Trump survived an attempted assassination by Thomas Matthew Crooks at a Butler, Pennsylvania rally on July 13.
Not only did the 20-year-old gunman manage to get within rifle range of Trump, but law enforcement reportedly identified him as a suspicious person roughly an hour before he began firing. Cheatle said the “sloped” nature of the roof Crooks fired from made securing it difficult and potentially unsafe for the security agents.
Murray condemned officials who allowed DEI policies to undermine national security.
“Anyone who played these stupid, infantile games on these matters of life and death, and not just matters of life and death of one man, but of the Republic, really should be nowhere near power,” Murray said. “They should be as far away and as unemployed as it’s possible for anyone to be. They’re a danger.”
WATCH:
Murray laid into Cheatle for compromising high risk security situations for the sake of DEI hiring goals.
“People like her are an absolute liability,” Murray said. “There are some things that DEI really shouldn’t interfere in. One of them, I’d have thought, is the operation of the Secret Service. One of them is anything that absolutely pertains immediately to life and death matters.”

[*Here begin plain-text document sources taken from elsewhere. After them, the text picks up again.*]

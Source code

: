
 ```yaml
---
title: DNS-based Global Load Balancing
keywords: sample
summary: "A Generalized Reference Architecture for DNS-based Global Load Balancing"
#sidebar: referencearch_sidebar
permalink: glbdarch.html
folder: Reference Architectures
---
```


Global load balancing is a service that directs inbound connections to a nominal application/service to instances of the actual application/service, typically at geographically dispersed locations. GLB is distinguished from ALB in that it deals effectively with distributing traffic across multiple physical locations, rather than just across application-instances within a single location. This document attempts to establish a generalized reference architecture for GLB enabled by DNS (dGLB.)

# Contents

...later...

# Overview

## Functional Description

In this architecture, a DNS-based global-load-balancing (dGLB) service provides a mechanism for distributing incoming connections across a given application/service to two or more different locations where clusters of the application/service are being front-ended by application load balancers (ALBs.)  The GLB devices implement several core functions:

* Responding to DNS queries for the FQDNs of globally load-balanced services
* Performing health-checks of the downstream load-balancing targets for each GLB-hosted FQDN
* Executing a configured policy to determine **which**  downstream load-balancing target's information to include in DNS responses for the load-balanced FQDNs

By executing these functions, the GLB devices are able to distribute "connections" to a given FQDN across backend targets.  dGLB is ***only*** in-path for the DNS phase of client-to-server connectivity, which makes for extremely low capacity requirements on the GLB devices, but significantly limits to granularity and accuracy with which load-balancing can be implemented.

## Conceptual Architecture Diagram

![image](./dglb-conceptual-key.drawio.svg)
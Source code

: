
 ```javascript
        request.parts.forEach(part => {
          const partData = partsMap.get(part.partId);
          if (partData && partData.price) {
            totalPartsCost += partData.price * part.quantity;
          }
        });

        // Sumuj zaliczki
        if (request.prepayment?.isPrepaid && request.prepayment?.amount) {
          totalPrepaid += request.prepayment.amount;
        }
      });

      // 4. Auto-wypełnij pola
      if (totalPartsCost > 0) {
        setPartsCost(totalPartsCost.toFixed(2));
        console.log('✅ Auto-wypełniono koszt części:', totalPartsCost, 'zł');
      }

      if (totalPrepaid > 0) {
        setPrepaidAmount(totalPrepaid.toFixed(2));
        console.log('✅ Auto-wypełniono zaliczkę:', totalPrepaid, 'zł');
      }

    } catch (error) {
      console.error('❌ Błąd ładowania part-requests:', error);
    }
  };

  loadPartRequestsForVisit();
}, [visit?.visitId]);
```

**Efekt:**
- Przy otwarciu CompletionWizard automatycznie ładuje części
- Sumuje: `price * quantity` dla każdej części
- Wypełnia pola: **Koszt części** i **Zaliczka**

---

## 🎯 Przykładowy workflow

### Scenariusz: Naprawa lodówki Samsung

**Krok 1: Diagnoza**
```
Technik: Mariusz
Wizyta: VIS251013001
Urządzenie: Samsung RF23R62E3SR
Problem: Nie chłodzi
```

Qualities essential for Secret Service agents, such as physical stature, should not be compromised for diversity goals, Murray said. Several females who were part of Trump’s security detail during the attempted assassination have faced backlash for appearing to struggle at shielding the president and holstering a weapon.
“There are basic things like, if you’re assigned to protect the president, shouldn’t you be at least as tall as the president?” Murray said.“If you’re going to shove your body in front of him, shouldn’t you be able to cover his torso and head? Don’t you just want very strong, beefy guys to do this?”
It’s no more important to have diversity in the Secret Service than it is to have diversity in the NBA, according to Murray. Diversity is unnecessary in “life and death matters around which the fates of whole nations rotate. We just need the best, whoever they are,” he said.
Murray also criticized a Secret Service ad that highlighted its goal of having 30% female recruits by 2030.
Biden appointee Kimberly Cheatle has prioritized DEI over emergency readiness. This is her legacy:
Female Secret Service agents fumbling with their firearms as the former president is rushed to the hospital after being shot. pic.twitter.com/JEM4YXsIeU
— Caroline Downey (@carolinedowney_) July 14, 2024
“Why does she want 30% women? Why?,” Murray said. “You don’t need 30% women, you just need 100% the best. That’s all.”